L’autre nouveauté est que le recours à la violence avait, dans le passé, tendance à retourner rapidement l’opinion publique en faveur du gouvernement. Or, ce phénomène a mis beaucoup de temps à se concrétiser durant la crise des Gilets Jaunes en 2018
IN : les récentes violences lors des manifestations vous ont-elles étonné ?
B.T. : les Français ont, pour beaucoup d’entre eux, l’impression de vivre dans une société de plus en plus violente. 20% à 25% de la population considèrent même comme légitime de recourir à la violence pour défendre les causes auxquelles elle croit. Cela n’était pas le cas auparavant. L’autre nouveauté est que le recours à la violence avait, dans le passé, tendance à retourner rapidement l’opinion publique en faveur du gouvernement. Or, ce phénomène a mis beaucoup de temps à se concrétiser durant la crise des Gilets Jaunes en 2018 et les récents débordements lors des manifestations contre la réforme des retraites n’ont pas encore eu d’importantes conséquences sur les courbes des sondages. Mais il faut aussi souligner que les manifestations de ces derniers mois se sont globalement plutôt bien passées. Il y a bien eu quelques débordements mais ils ont été bien plus limités que certains le prédisaient et les syndicats, comme les manifestants, ont su éviter le piège de la violence. Attention aussi aux véritables causes : j’ai entendu que le 49.3 était la cause des débordements. C’est faux. Cela a été un facteur aggravant bien entendu mais la cause de la mobilisation,  c’est le recul à 64 ans. Certains disent également que les jeunes se mobilisent. Il suffit de voir le nombre extrêmement limité de lycées bloqués pour réaliser que ce n’est pas vrai. D’autres répètent, par ailleurs, qu’aucun autre président n’a été aussi contesté qu’Emmanuel Macron. Ils ont la mémoire courte et oublient combien Nicolas Sarkozy et François Hollande ont également été impopulaires, pour ne pas dire plus, durant leur présidence. Quiconque aurait repoussé l’âge de la retraite à 64 ans aurait subi le même rejet que le locataire actuel de l’Elysée même si l’inflexibilité de ce dernier a pu accentuer les choses.
Aujourd’hui, nous avons affaire à une tripartition de la Chambre et cela change tout. Je ne pense donc pas que la crise actuelle est institutionnelle. Elle est avant tout politique.
IN : les nombreux recours à l’article 49.3 ont surpris pour ne pas dire choqué…

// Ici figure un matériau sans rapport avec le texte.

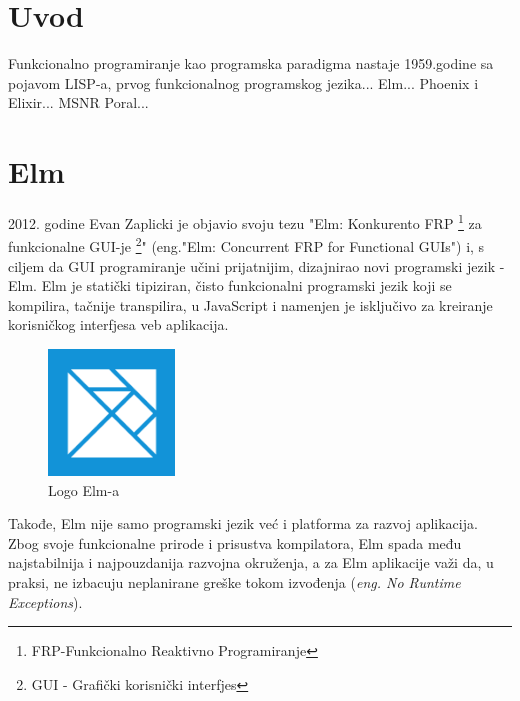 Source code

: \documentclass[12pt,oneside]{memoir}
\begin{document}
\frontmatter
\naslovna
\komisija
\apstrakt
\tableofcontents*

\mainmatter

\chapter{Uvod}

Funkcionalno programiranje kao programska paradigma nastaje 1959.godine sa
pojavom LISP-a, prvog funkcionalnog programskog jezika...
 Elm... Phoenix i Elixir... MSNR Poral...

\chapter{Elm}
2012. godine Evan Zaplicki je objavio svoju tezu "Elm: Konkurento FRP 
\footnote{FRP-Funkcionalno Reaktivno Programiranje} za funkcionalne GUI-je 
\footnote{GUI - Grafički korisnički interfjes }" (eng."Elm: Concurrent FRP
for Functional GUIs") \cite{elm:2012} i, s ciljem da GUI programiranje učini
prijatnijim, dizajnirao novi programski jezik - Elm.
Elm je statički tipiziran, čisto funkcionalni programski jezik koji se
kompilira, tačnije transpilira, u JavaScript i namenjen je isključivo za
kreiranje korisničkog interfjesa veb aplikacija.
\begin{figure}[!ht]
  \centering
  \includegraphics[width=0.3\textwidth]{elm.png}
  \caption{Logo Elm-a}
\end{figure}
Takođe, Elm nije samo programski jezik već i platforma za razvoj aplikacija.
Zbog svoje funkcionalne prirode i prisustva kompilatora, Elm spada među
najstabilnija i najpouzdanija razvojna okruženja, a za Elm aplikacije važi
da, u praksi, ne izbacuju neplanirane greške tokom izvođenja (\emph{eng. No Runtime Exceptions}).
\end{document}
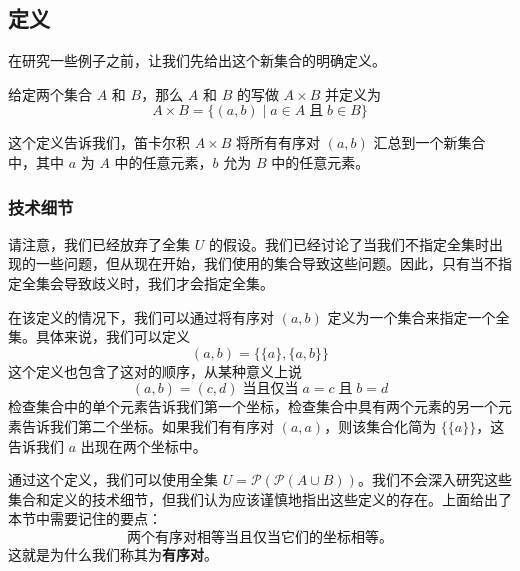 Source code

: \subsection{定义}

在研究一些例子之前，让我们先给出这个新集合的明确定义。

\begin{definition}
    给定两个集合 $A$ 和 $B$，那么 $A$ 和 $B$ 的写做 $A \times B$ 并定义为
    \[A \times B = \{(a, b) \mid a \in A \;\text{且}\; b \in B\}\]
\end{definition}

这个定义告诉我们，笛卡尔积 $A \times B$ 将所有有序对 $(a, b)$ 汇总到一个新集合中，其中 $a$ 为 $A$ 中的任意元素，$b$ 允为 $B$ 中的任意元素。

\subsubsection*{技术细节}

请注意，我们已经放弃了全集 $U$ 的假设。我们已经讨论了当我们不指定全集时出现的一些问题，但从现在开始，我们使用的集合导致这些问题。因此，只有当不指定全集会导致歧义时，我们才会指定全集。

在该定义的情况下，我们可以通过将有序对 $(a, b)$ 定义为一个集合来指定一个全集。具体来说，我们可以定义
\[(a, b) = \{ \{a\}, \{a, b\} \}\]
这个定义也包含了这对的顺序，从某种意义上说
\[(a, b) = (c, d) \;\text{当且仅当}\; a = c \;\text{且}\; b = d\]
检查集合中的单个元素告诉我们第一个坐标，检查集合中具有两个元素的另一个元素告诉我们第二个坐标。如果我们有有序对 $(a, a)$，则该集合化简为 $\{\{a\}\}$，这告诉我们 $a$ 出现在两个坐标中。

通过这个定义，我们可以使用全集 $U = \mathcal{P}(\mathcal{P}(A \cup B))$。我们不会深入研究这些集合和定义的技术细节，但我们认为应该谨慎地指出这些定义的存在。上面给出了本节中需要记住的要点：
\[\text{两个有序对相等当且仅当它们的坐标相等。}\]
这就是为什么我们称其为\textbf{有序对}。

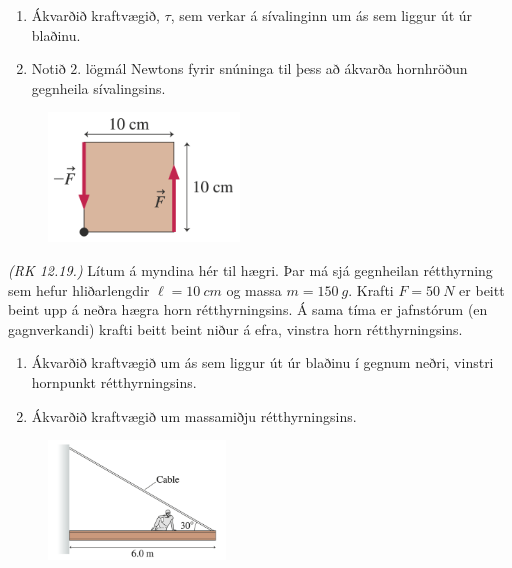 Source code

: \begin{enumerate}[label = \textbf{Dæmi \thechapter.\arabic*.}]
\begin{minipage}{\linewidth}
\begin{enumerate}[label = \textbf{(\alph*)}]
    \item Ákvarðið kraftvægið, $\tau$, sem verkar á sívalinginn um ás sem liggur út úr blaðinu.
    \item Notið $2.$ lögmál Newtons fyrir snúninga til þess að ákvarða hornhröðun gegnheila sívalingsins.
\end{enumerate}

\end{minipage}

\vspace{0.5cm}

\begin{minipage}{\linewidth}

\begin{figure}
\vspace{-0.755cm}
\includegraphics[width=2in]{images/torque2.png}
\end{figure}

\item \textit{(RK 12.19.)} Lítum á myndina hér til hægri. Þar má sjá gegnheilan rétthyrning sem hefur hliðarlengdir $\ell = \SI{10}{cm}$ og massa $m = \SI{150}{g}$. Krafti $F = \SI{50}{N}$ er beitt beint upp á neðra hægra horn rétthyrningsins. Á sama tíma er jafnstórum (en gagnverkandi) krafti beitt beint niður á efra, vinstra horn rétthyrningsins.

\begin{enumerate}[label = \textbf{(\alph*)}]
    \item Ákvarðið kraftvægið um ás sem liggur út úr blaðinu í gegnum neðri, vinstri hornpunkt rétthyrningsins.
    \item Ákvarðið kraftvægið um massamiðju rétthyrningsins.
\end{enumerate}

\end{minipage}

\vspace{0.5cm}

\begin{minipage}{\linewidth}

\begin{figure}
\vspace{-1cm}
\includegraphics[width=1.85in]{images/construct.png}
\end{figure}


\end{minipage}
\end{enumerate}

B.T. : mais il faut bien prendre conscience que le gouvernement actuel est le premier de la cinquième république à ne pas disposer d’une majorité absolue à l’Assemblée nationale. Beaucoup comparent la situation actuelle à celle de Michel Rocard mais il ne manquait que quelques députés au premier ministre socialiste pour avoir la majorité et l’assemblée était séparée en deux blocs distincts. L’opposition pouvait être vive mais rien à voir avec la polarisation actuelle. Aujourd’hui, nous avons affaire à une tripartition de la Chambre et cela change tout. Je ne pense donc pas que la crise actuelle est institutionnelle. Elle est avant tout politique. Quand vous n’avez pas de majorité, et c’est donc inédit, soit vous dites que tout est négociable, et pas que les 64 ans, le cœur de la réforme, est hors du champ de la négociation, soit vous trouvez une majorité et en l’occurrence, les LR ont fait défaut. La crise provient du dysfonctionnement majoritaire. Tout le monde semble avoir oublié que les projets de réforme des retraites en 2010 et en 1995 avaient été également massivement rejetés.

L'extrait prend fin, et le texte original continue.